Shagawat showed the couple’s calculations showing how neglecting their 401(k) for eight years would jeopardize their future, even if they returned to saving moderately after college bills stopped. They were in good health and there was a good chance that they would exhaust all their savings in their 80s if they continued the lifestyle they were accustomed to, he said.
So after their youngest child graduated, the couple embarked on a solid savings routine that added about $300,000 to their retirement accounts over the next 10 years. As a result, they’ve been left with over $2 million for their retirement, he says, and it looks like they’ll live comfortably into their 90s.
The alternative for people who cut back on work after raising children is to also cut back on their expenses, said Andrew Biggs, who was a researcher on the study with Chen. He was encouraged during his research by data that shows that empty nests could do just that: reduce both income and consumption.
With a more modest lifestyle throughout retirement, less retirement savings may suffice. But people need to be realistic about whether their lifestyle cuts are enough, says Biggs.
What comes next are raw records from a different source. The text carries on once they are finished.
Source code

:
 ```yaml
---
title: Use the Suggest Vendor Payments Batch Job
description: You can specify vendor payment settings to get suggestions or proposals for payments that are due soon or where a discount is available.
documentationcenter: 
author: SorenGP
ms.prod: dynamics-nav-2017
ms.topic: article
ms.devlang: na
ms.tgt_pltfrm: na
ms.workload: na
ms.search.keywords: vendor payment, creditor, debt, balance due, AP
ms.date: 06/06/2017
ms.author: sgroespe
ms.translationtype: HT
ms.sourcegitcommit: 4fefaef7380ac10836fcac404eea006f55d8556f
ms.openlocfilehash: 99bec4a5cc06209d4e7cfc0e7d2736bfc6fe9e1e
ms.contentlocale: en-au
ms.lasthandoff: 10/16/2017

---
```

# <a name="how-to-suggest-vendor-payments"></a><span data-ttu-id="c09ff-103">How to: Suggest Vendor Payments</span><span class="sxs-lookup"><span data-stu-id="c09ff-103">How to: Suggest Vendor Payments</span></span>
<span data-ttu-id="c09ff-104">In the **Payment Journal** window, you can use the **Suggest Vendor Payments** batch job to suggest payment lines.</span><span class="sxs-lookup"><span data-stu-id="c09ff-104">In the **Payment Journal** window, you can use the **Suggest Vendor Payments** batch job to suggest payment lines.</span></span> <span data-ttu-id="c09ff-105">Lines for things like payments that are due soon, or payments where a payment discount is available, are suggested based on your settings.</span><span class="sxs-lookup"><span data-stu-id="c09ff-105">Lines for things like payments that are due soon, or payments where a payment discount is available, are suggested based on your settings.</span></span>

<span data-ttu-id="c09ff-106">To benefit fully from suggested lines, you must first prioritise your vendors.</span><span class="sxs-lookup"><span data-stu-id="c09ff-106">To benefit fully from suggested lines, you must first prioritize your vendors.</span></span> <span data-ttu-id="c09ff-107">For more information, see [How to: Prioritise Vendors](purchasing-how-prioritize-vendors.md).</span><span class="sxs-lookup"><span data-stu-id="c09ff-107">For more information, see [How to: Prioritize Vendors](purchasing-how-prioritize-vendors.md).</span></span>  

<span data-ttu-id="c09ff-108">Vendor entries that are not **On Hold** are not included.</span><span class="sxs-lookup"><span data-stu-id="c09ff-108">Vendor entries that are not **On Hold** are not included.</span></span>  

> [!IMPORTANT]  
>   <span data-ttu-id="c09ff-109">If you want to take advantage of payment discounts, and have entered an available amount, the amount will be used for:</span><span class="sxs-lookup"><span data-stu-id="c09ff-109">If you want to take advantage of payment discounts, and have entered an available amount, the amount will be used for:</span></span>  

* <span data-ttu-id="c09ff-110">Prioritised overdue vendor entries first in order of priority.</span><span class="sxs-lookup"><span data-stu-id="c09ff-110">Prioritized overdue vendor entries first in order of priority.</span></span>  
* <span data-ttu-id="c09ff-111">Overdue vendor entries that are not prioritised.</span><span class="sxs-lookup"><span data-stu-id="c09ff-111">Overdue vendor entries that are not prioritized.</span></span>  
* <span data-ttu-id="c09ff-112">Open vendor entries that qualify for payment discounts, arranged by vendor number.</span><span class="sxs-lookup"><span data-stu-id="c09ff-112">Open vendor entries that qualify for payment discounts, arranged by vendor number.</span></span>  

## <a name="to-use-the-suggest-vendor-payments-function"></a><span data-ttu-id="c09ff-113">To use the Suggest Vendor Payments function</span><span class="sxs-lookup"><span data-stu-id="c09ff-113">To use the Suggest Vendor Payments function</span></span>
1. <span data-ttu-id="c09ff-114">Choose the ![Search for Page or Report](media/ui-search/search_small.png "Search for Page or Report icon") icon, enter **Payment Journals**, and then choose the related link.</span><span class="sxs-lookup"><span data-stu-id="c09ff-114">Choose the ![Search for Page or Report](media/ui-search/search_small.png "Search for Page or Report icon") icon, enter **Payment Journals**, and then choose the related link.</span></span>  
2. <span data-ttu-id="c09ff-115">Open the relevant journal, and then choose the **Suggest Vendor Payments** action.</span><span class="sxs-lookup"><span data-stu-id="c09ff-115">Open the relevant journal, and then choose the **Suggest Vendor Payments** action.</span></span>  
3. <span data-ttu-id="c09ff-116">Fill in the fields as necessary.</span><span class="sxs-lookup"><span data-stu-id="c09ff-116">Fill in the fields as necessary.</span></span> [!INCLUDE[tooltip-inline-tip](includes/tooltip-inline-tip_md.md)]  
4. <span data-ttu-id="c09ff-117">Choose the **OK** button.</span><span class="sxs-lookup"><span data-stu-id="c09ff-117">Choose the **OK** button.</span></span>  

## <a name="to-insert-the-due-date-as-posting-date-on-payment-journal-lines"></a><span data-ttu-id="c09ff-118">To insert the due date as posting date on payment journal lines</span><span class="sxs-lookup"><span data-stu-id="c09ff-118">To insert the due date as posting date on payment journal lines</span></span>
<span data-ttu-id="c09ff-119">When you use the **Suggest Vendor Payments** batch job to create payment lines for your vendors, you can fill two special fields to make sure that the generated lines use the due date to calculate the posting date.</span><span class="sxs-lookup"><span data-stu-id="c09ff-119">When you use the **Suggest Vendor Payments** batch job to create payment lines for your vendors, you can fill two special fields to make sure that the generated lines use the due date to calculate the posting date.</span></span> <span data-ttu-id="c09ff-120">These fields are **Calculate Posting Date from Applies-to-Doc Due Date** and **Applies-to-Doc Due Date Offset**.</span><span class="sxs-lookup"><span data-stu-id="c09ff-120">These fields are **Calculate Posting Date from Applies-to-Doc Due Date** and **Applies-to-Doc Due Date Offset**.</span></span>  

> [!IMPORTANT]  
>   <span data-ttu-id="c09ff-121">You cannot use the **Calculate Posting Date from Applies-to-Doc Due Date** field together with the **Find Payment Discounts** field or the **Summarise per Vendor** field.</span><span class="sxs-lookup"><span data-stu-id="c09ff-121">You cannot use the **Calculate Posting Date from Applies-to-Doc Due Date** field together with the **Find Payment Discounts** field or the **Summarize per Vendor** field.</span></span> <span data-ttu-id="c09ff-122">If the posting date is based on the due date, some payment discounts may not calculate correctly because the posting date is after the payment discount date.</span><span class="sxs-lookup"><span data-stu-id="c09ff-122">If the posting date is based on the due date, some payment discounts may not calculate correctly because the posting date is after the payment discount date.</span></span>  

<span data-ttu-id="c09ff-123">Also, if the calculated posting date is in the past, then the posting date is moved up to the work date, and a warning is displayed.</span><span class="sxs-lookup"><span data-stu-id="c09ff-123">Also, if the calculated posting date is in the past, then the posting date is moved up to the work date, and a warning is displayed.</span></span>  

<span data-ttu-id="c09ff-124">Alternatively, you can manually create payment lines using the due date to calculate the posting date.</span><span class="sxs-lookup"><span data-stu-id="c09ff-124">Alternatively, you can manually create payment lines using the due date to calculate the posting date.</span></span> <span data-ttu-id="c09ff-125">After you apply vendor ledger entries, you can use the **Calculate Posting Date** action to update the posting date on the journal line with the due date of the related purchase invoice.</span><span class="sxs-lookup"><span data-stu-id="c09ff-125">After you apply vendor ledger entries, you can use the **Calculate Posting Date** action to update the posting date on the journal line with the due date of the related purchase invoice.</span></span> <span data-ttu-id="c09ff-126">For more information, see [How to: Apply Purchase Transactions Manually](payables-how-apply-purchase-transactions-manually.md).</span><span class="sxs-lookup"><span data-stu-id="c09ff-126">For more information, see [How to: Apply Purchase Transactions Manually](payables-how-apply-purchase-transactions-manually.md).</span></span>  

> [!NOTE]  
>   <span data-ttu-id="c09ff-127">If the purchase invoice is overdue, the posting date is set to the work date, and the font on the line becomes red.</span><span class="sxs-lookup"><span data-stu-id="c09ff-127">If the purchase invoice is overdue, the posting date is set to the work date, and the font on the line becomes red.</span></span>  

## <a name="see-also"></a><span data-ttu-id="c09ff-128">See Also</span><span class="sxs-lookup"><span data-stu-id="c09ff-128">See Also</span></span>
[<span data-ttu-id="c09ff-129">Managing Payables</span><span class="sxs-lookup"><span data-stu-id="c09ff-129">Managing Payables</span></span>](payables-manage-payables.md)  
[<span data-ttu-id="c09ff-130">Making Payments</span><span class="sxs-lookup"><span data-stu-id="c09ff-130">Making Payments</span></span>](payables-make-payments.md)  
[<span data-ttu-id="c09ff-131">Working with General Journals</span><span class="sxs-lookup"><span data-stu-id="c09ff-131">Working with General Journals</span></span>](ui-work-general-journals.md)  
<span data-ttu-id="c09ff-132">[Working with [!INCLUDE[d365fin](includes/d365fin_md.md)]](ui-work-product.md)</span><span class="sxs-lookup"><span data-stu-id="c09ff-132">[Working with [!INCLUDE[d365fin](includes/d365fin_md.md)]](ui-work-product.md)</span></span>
Some research suggests that many people are unrealistic and may be surprised when they realize they have saved too little and spent too much. In a 2022 survey by Fidelity, 20% of Gen Xers — or those aged 42 to 57 — believed that when they retire, it would be okay to use 10% to 15% of their savings each year. This is a far cry from the commonly promoted 4% drawdown rule, which itself may be adjusted downward given runaway inflation and uneven market conditions.
Ultimately, if parents don’t keep their promises to catch up on retirement savings after college payments are made, they could be in trouble.
Financial planner Matt Stephens in Wilmington, North Carolina tells the story of a 60-year-old woman who asked for his help because she only had $40,000 saved for retirement and had just lost her salary. of $200,000 when the company where she worked fired her. She had just finished spending more than half a million dollars on private colleges for her three sons and had planned to start saving when her layoff blew up her plan to save her nest egg.
“There was not much I could do for her at that time,” he says, “other than hoping she would find another job and save like crazy.”